You get it now, don't you, on why the dragon became so powerful? The voice of the other, within, another quality unable to be suppressed. Dragons don't think. They feel! Have you not considered why dragons live so long? It due to that!
Spike didn't bear the voice heed as he didn't break in his stride. The head of the dragon rose to the pouring of blood and stone from its jaw and chin. A slow shake of the head and eye permanently closed. Pain repressed to allow it to rise again.
No thinking about the purpose of our lives, nor worries about not mattering in the grand scheme of things. Good and bad mean nothing to us. Ponies kill themselves by thinking. Existential fears and shackled by wisdom. Always reflecting to the point of the quickening of their deaths.
Spike's tail snaked around the hilt of his blade around, tightening in the curve, the substitute for an arm. Beneath the weight of his feet, stone crushed inward, weight gaining on the minuscule-appearing drake. Despite wings, winds blue from him, an intensity as imposing as the other.
Looking at him evoked the same fear as staring into the scale of the monolithic beast.
Dragons are instead simple creatures! We fight! Then amass a horde. We fight! Then we mate with who we please. We fight! Then we sleep for a hundred years. We fight! Fight! Never considering anything beyond this existence.
That is why we live so long, become so strong, because we are never burdened from thoughts, our experiences are full of feeling, and we exist as nature crafted us for! Our lifespans lengthen by removing existential dread. Our bodies are stronger for the sole act of fighting and living as we please.

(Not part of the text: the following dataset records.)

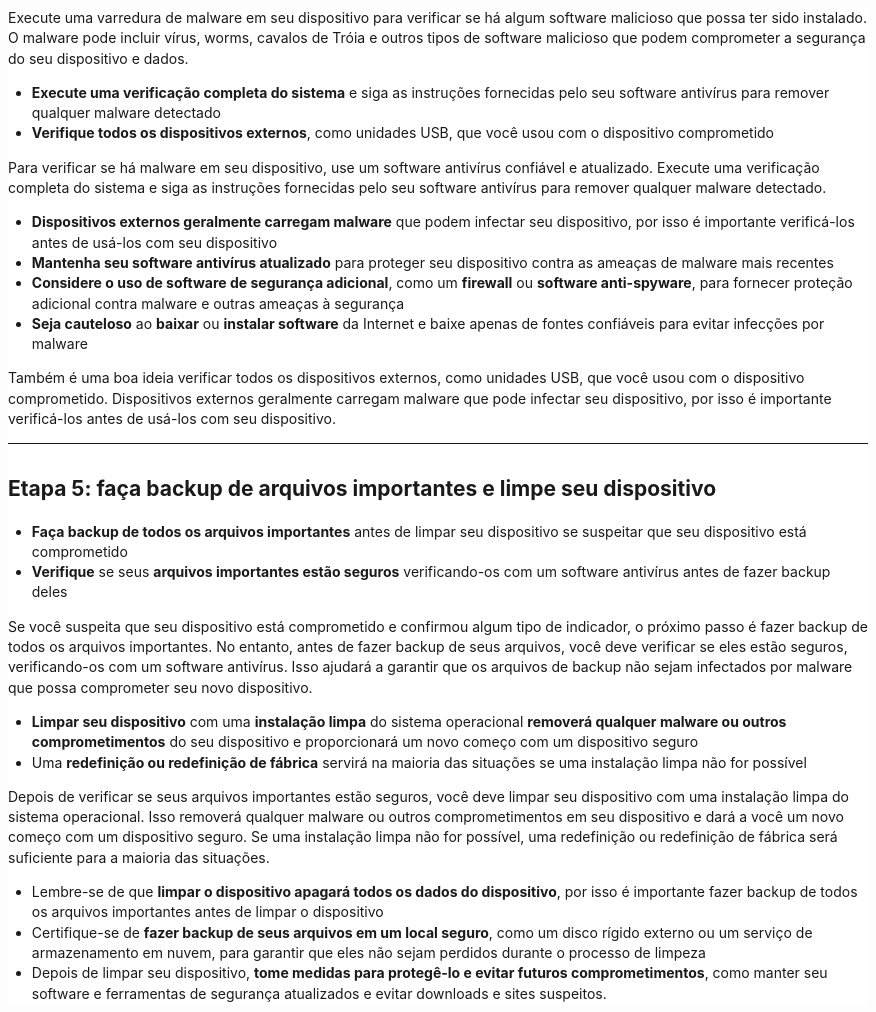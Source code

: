 Execute uma varredura de malware em seu dispositivo para verificar se há algum software malicioso que possa ter sido instalado. O malware pode incluir vírus, worms, cavalos de Tróia e outros tipos de software malicioso que podem comprometer a segurança do seu dispositivo e dados.

- **Execute uma verificação completa do sistema** e siga as instruções fornecidas pelo seu software antivírus para remover qualquer malware detectado
- **Verifique todos os dispositivos externos**, como unidades USB, que você usou com o dispositivo comprometido

Para verificar se há malware em seu dispositivo, use um software antivírus confiável e atualizado. Execute uma verificação completa do sistema e siga as instruções fornecidas pelo seu software antivírus para remover qualquer malware detectado.

- **Dispositivos externos geralmente carregam malware** que podem infectar seu dispositivo, por isso é importante verificá-los antes de usá-los com seu dispositivo
- **Mantenha seu software antivírus atualizado** para proteger seu dispositivo contra as ameaças de malware mais recentes
- **Considere o uso de software de segurança adicional**, como um **firewall** ou **software anti-spyware**, para fornecer proteção adicional contra malware e outras ameaças à segurança
- **Seja cauteloso** ao **baixar** ou **instalar software** da Internet e baixe apenas de fontes confiáveis para evitar infecções por malware

Também é uma boa ideia verificar todos os dispositivos externos, como unidades USB, que você usou com o dispositivo comprometido. Dispositivos externos geralmente carregam malware que pode infectar seu dispositivo, por isso é importante verificá-los antes de usá-los com seu dispositivo.

______

## Etapa 5: faça backup de arquivos importantes e limpe seu dispositivo

- **Faça backup de todos os arquivos importantes** antes de limpar seu dispositivo se suspeitar que seu dispositivo está comprometido
- **Verifique** se seus **arquivos importantes estão seguros** verificando-os com um software antivírus antes de fazer backup deles

Se você suspeita que seu dispositivo está comprometido e confirmou algum tipo de indicador, o próximo passo é fazer backup de todos os arquivos importantes. No entanto, antes de fazer backup de seus arquivos, você deve verificar se eles estão seguros, verificando-os com um software antivírus. Isso ajudará a garantir que os arquivos de backup não sejam infectados por malware que possa comprometer seu novo dispositivo.

- **Limpar seu dispositivo** com uma **instalação limpa** do sistema operacional **removerá qualquer malware ou outros comprometimentos** do seu dispositivo e proporcionará um novo começo com um dispositivo seguro
- Uma **redefinição ou redefinição de fábrica** servirá na maioria das situações se uma instalação limpa não for possível

Depois de verificar se seus arquivos importantes estão seguros, você deve limpar seu dispositivo com uma instalação limpa do sistema operacional. Isso removerá qualquer malware ou outros comprometimentos em seu dispositivo e dará a você um novo começo com um dispositivo seguro. Se uma instalação limpa não for possível, uma redefinição ou redefinição de fábrica será suficiente para a maioria das situações.

- Lembre-se de que **limpar o dispositivo apagará todos os dados do dispositivo**, por isso é importante fazer backup de todos os arquivos importantes antes de limpar o dispositivo
- Certifique-se de **fazer backup de seus arquivos em um local seguro**, como um disco rígido externo ou um serviço de armazenamento em nuvem, para garantir que eles não sejam perdidos durante o processo de limpeza
- Depois de limpar seu dispositivo, **tome medidas para protegê-lo e evitar futuros comprometimentos**, como manter seu software e ferramentas de segurança atualizados e evitar downloads e sites suspeitos.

What makes you think you are any different... or that any different could win against such a beast?
Spike didn't have time to react as the claw of red raised from the stone, arching into the air to eclipse the sun—before striking upon him. He guarded as his sword pressed against two digits like thick icicles draped over him.
He pushed up against the claw, enough to buy him a few seconds to twist himself backward, readying his sword. Shadow of the claw was cast over him as everything darken—winds blowing off the falling might. It fell on the dragon as he twisted into a spun, curved upward-slash, slicing through the two digits as they clattered to the ground.
But the dragon didn't scream nor shout or freak-out. It simply ceased in its attack and glanced at the limp digits slid behind the speck. It's claw raised to its face, turning around, gazing at the appendages missing.
Before chuckling.
It was a slow and hearty building of laughter, its head now arched into the air, holding out the palm. Sunlight shone upon it, the bloodied stumps that glistened in the beats, blood now warm. They were pushed and popped off by a physical force.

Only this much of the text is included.